▶ Stored data:

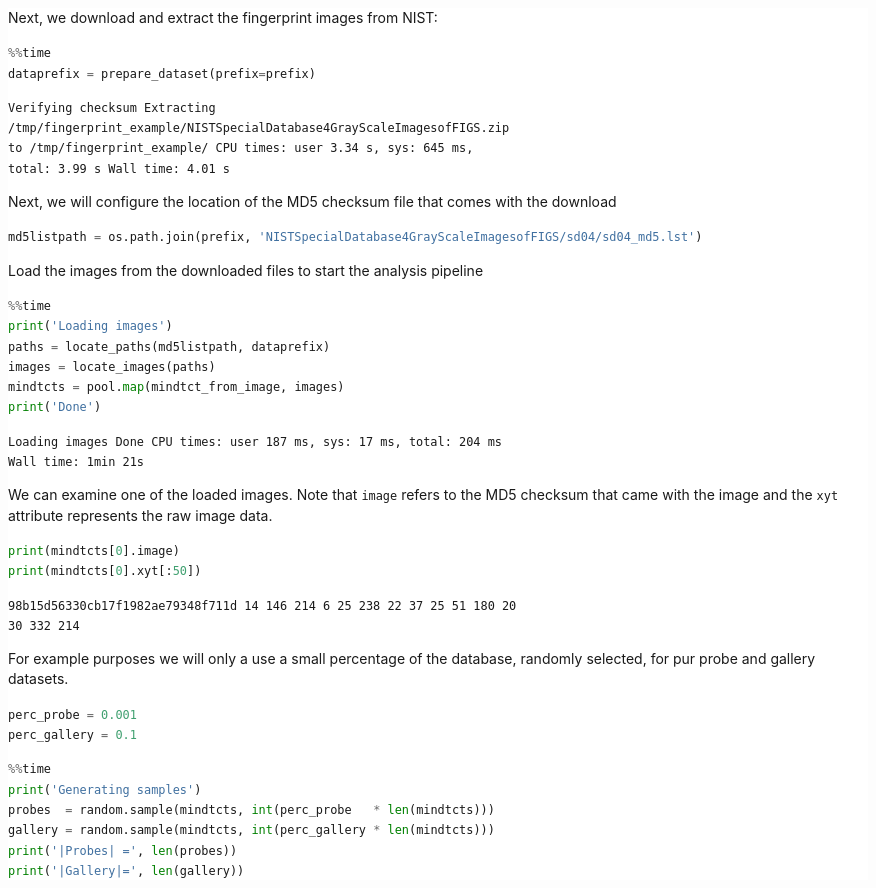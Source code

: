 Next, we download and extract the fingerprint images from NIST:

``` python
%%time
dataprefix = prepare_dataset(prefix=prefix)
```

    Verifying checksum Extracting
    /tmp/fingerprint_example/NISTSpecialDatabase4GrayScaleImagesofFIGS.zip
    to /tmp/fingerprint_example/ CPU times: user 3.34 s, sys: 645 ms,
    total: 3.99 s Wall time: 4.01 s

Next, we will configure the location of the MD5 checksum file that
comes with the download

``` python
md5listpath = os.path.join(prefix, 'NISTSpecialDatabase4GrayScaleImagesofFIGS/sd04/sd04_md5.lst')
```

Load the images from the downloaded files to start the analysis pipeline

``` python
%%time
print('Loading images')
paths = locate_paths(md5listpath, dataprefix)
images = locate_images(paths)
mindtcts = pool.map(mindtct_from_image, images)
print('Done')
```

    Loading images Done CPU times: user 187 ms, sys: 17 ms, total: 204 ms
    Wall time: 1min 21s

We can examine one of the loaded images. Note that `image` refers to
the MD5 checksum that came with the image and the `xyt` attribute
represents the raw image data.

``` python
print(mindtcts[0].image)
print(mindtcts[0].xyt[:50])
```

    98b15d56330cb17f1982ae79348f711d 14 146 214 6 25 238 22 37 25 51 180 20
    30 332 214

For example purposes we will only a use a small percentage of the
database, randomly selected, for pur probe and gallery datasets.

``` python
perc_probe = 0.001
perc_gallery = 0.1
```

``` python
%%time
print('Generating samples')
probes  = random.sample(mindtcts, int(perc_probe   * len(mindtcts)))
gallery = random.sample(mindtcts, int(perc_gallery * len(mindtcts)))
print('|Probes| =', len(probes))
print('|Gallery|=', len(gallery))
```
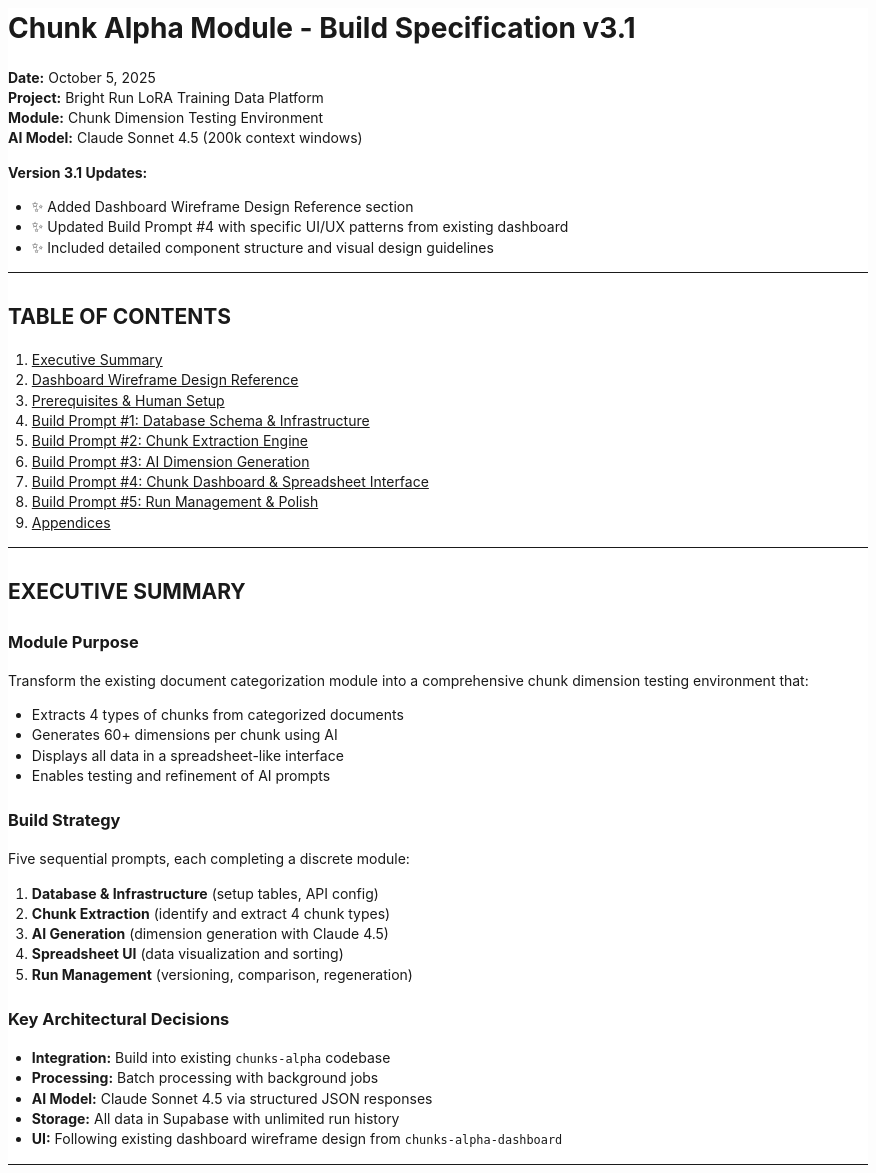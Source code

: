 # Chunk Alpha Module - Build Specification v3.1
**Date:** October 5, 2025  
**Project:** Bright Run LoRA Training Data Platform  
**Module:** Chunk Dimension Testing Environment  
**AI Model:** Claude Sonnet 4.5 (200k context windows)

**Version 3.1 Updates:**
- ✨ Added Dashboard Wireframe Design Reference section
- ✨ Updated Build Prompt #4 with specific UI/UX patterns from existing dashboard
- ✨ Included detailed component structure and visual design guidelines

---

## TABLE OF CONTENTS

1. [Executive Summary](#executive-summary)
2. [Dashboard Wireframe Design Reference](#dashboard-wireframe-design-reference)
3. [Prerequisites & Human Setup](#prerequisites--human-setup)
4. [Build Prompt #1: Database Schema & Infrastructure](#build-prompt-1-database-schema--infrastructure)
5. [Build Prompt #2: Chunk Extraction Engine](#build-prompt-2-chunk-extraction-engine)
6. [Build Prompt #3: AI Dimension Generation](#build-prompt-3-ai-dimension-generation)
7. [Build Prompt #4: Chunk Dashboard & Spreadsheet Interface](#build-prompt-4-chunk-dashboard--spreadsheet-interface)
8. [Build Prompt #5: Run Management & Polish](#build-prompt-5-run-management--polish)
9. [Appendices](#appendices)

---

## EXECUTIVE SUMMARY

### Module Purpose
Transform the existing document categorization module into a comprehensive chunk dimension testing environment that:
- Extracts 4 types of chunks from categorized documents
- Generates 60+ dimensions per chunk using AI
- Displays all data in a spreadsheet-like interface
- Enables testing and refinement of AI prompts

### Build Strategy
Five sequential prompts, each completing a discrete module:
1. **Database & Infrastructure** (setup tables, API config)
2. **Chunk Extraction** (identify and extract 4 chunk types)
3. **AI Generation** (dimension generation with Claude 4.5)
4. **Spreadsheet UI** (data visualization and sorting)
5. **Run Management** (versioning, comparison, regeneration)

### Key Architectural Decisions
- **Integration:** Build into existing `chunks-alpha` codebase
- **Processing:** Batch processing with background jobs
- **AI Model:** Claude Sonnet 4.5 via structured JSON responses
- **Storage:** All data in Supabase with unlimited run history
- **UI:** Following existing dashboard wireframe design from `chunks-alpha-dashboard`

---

▶ WHAT YOU HAVE TO DO: Copy the lines above exactly, starting at the one with "Load the images" and ending at the one with "7. [Build Prompt", both included. Leave out any pictures and add nothing else.

▶ EXERCISE ANSWER:
Load the images from the downloaded files to start the analysis pipeline

``` python
%%time
print('Loading images')
paths = locate_paths(md5listpath, dataprefix)
images = locate_images(paths)
mindtcts = pool.map(mindtct_from_image, images)
print('Done')
```

    Loading images Done CPU times: user 187 ms, sys: 17 ms, total: 204 ms
    Wall time: 1min 21s

We can examine one of the loaded images. Note that `image` refers to
the MD5 checksum that came with the image and the `xyt` attribute
represents the raw image data.

``` python
print(mindtcts[0].image)
print(mindtcts[0].xyt[:50])
```

    98b15d56330cb17f1982ae79348f711d 14 146 214 6 25 238 22 37 25 51 180 20
    30 332 214

For example purposes we will only a use a small percentage of the
database, randomly selected, for pur probe and gallery datasets.

``` python
perc_probe = 0.001
perc_gallery = 0.1
```

``` python
%%time
print('Generating samples')
probes  = random.sample(mindtcts, int(perc_probe   * len(mindtcts)))
gallery = random.sample(mindtcts, int(perc_gallery * len(mindtcts)))
print('|Probes| =', len(probes))
print('|Gallery|=', len(gallery))
```
Source code

: # Chunk Alpha Module - Build Specification v3.1
**Date:** October 5, 2025  
**Project:** Bright Run LoRA Training Data Platform  
**Module:** Chunk Dimension Testing Environment  
**AI Model:** Claude Sonnet 4.5 (200k context windows)

**Version 3.1 Updates:**
- ✨ Added Dashboard Wireframe Design Reference section
- ✨ Updated Build Prompt #4 with specific UI/UX patterns from existing dashboard
- ✨ Included detailed component structure and visual design guidelines

---

## TABLE OF CONTENTS

1. [Executive Summary](#executive-summary)
2. [Dashboard Wireframe Design Reference](#dashboard-wireframe-design-reference)
3. [Prerequisites & Human Setup](#prerequisites--human-setup)
4. [Build Prompt #1: Database Schema & Infrastructure](#build-prompt-1-database-schema--infrastructure)
5. [Build Prompt #2: Chunk Extraction Engine](#build-prompt-2-chunk-extraction-engine)
6. [Build Prompt #3: AI Dimension Generation](#build-prompt-3-ai-dimension-generation)
7. [Build Prompt #4: Chunk Dashboard & Spreadsheet Interface](#build-prompt-4-chunk-dashboard--spreadsheet-interface)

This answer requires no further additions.